The False Discovery Rate (FDR) method has recently been described by
Miller et al. (2001), along with several examples of astrophysical
applications. FDR is a new statistical procedure due to Benjamini &
Hochberg (1995) for controlling the fraction of false positives when
performing multiple hypothesis testing. The importance of this method
to source detection algorithms is immediately clear. To explore the
possibilities offered we have developed a new task for performing
source detection in radio-telescope images, Sfind 2.0, which
implements FDR. We compare Sfind 2.0 with two other source detection
and measurement tasks, Imsad and SExtractor, and comment on several
issues arising from the nature of the correlation between nearby
pixels and the necessary assumption of the null hypothesis.

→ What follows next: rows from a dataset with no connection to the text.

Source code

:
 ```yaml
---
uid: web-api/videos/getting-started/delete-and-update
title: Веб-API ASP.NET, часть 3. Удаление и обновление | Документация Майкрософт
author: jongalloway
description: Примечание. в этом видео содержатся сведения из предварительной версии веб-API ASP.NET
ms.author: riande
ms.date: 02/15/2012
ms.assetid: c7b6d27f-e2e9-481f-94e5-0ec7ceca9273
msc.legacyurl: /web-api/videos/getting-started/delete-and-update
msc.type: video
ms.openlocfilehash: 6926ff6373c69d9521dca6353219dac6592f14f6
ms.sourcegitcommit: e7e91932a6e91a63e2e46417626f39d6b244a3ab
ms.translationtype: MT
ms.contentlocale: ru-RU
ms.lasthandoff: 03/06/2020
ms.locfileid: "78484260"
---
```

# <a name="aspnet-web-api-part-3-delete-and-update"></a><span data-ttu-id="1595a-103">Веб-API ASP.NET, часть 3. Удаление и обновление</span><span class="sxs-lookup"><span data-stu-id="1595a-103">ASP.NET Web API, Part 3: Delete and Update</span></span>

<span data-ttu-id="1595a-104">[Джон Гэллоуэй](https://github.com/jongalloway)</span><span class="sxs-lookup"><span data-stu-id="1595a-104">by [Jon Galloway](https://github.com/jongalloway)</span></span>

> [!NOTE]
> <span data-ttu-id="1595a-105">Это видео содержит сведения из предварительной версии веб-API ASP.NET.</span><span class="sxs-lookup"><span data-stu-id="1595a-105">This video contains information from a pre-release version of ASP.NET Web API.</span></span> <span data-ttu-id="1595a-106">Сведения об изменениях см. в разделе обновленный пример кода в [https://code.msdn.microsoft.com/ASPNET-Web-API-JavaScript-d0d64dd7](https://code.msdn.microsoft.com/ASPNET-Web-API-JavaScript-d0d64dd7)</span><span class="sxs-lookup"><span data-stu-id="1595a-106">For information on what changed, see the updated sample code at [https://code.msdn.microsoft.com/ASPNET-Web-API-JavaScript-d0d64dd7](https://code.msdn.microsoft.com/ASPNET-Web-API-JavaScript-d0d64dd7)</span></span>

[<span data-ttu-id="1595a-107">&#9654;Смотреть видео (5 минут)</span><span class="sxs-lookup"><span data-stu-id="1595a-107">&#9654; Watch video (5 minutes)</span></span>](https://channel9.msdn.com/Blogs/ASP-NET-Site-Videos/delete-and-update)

The strong
suggestion is made that implementing FDR, as a threshold defining
method in other existing source-detection tasks is easy and
worhtwhile. We show that the constraint on the fraction of false
detections as specified by FDR holds true even for highly correlated
and realistic images. For the detection of true sources, which are
complex combinations of source-pixels, this constraint appears to be
somewhat less strict. It is still reliable enough, however, for a
priori estimates of the fraction of false source detections to be
robust and realistic. Further investigation of the relationship
between `source-pixels' and `sources' is nevertheless important to
more strictly constrain the fraction of falsely detected sources.